INSTRUCTIONS TO FOLLOW: Your response should reproduce every line of the entries that contains the word "테스트를".

[Dataset entries]
Segment Open
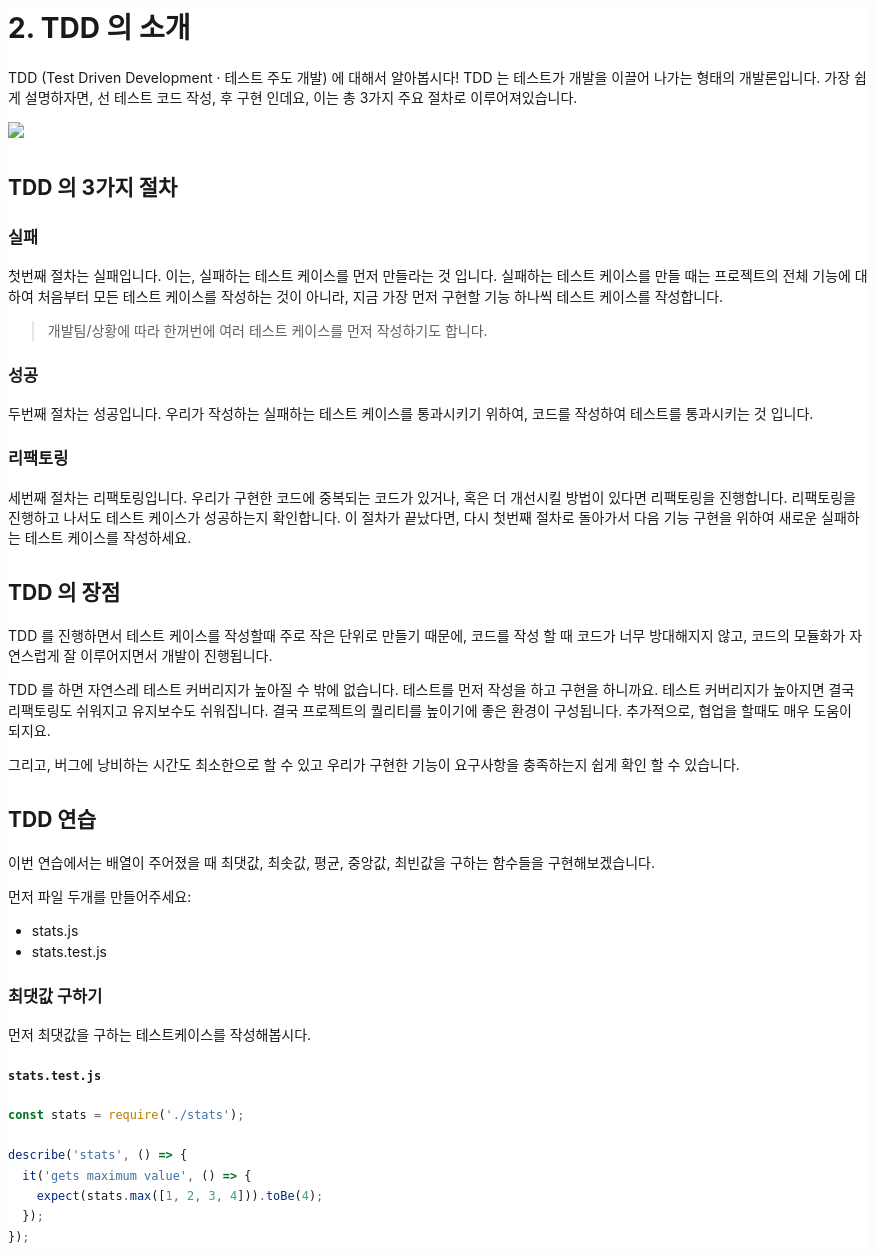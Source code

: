 # 2. TDD 의 소개

TDD (Test Driven Development · 테스트 주도 개발) 에 대해서 알아봅시다! TDD 는 테스트가 개발을 이끌어 나가는 형태의 개발론입니다.
가장 쉽게 설명하자면, 선 테스트 코드 작성, 후 구현 인데요, 이는 총 3가지 주요 절차로 이루어져있습니다.

![](https://i.imgur.com/wcbaeLC.png)

## TDD 의 3가지 절차

### 실패

첫번째 절차는 실패입니다. 이는, 실패하는 테스트 케이스를 먼저 만들라는 것 입니다. 실패하는 테스트 케이스를 만들 때는 프로젝트의 전체 기능에 대하여 처음부터 모든 테스트 케이스를 작성하는 것이 아니라, 지금 가장 먼저 구현할 기능 하나씩 테스트 케이스를 작성합니다.

> 개발팀/상황에 따라 한꺼번에 여러 테스트 케이스를 먼저 작성하기도 합니다.

### 성공

두번째 절차는 성공입니다. 우리가 작성하는 실패하는 테스트 케이스를 통과시키기 위하여, 코드를 작성하여 테스트를 통과시키는 것 입니다.

### 리팩토링

세번째 절차는 리팩토링입니다. 우리가 구현한 코드에 중복되는 코드가 있거나, 혹은 더 개선시킬 방법이 있다면 리팩토링을 진행합니다. 리팩토링을 진행하고 나서도 테스트 케이스가 성공하는지 확인합니다. 이 절차가 끝났다면, 다시 첫번째 절차로 돌아가서 다음 기능 구현을 위하여 새로운 실패하는 테스트 케이스를 작성하세요.

## TDD 의 장점

TDD 를 진행하면서 테스트 케이스를 작성할때 주로 작은 단위로 만들기 때문에, 코드를 작성 할 때 코드가 너무 방대해지지 않고, 코드의 모듈화가 자연스럽게 잘 이루어지면서 개발이 진행됩니다.

TDD 를 하면 자연스레 테스트 커버리지가 높아질 수 밖에 없습니다. 테스트를 먼저 작성을 하고 구현을 하니까요. 테스트 커버리지가 높아지면 결국 리팩토링도 쉬워지고 유지보수도 쉬워집니다. 결국 프로젝트의 퀄리티를 높이기에 좋은 환경이 구성됩니다. 추가적으로, 협업을 할때도 매우 도움이 되지요.

그리고, 버그에 낭비하는 시간도 최소한으로 할 수 있고 우리가 구현한 기능이 요구사항을 충족하는지 쉽게 확인 할 수 있습니다.

## TDD 연습

이번 연습에서는 배열이 주어졌을 때 최댓값, 최솟값, 평균, 중앙값, 최빈값을 구하는 함수들을 구현해보겠습니다.

먼저 파일 두개를 만들어주세요:

- stats.js
- stats.test.js

### 최댓값 구하기

먼저 최댓값을 구하는 테스트케이스를 작성해봅시다.

#### `stats.test.js`

```javascript
const stats = require('./stats');

describe('stats', () => {
  it('gets maximum value', () => {
    expect(stats.max([1, 2, 3, 4])).toBe(4);
  });
});
```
Segment Closed
SOLVED EXERCISE:
두번째 절차는 성공입니다. 우리가 작성하는 실패하는 테스트 케이스를 통과시키기 위하여, 코드를 작성하여 테스트를 통과시키는 것 입니다.
TDD 를 하면 자연스레 테스트 커버리지가 높아질 수 밖에 없습니다. 테스트를 먼저 작성을 하고 구현을 하니까요. 테스트 커버리지가 높아지면 결국 리팩토링도 쉬워지고 유지보수도 쉬워집니다. 결국 프로젝트의 퀄리티를 높이기에 좋은 환경이 구성됩니다. 추가적으로, 협업을 할때도 매우 도움이 되지요.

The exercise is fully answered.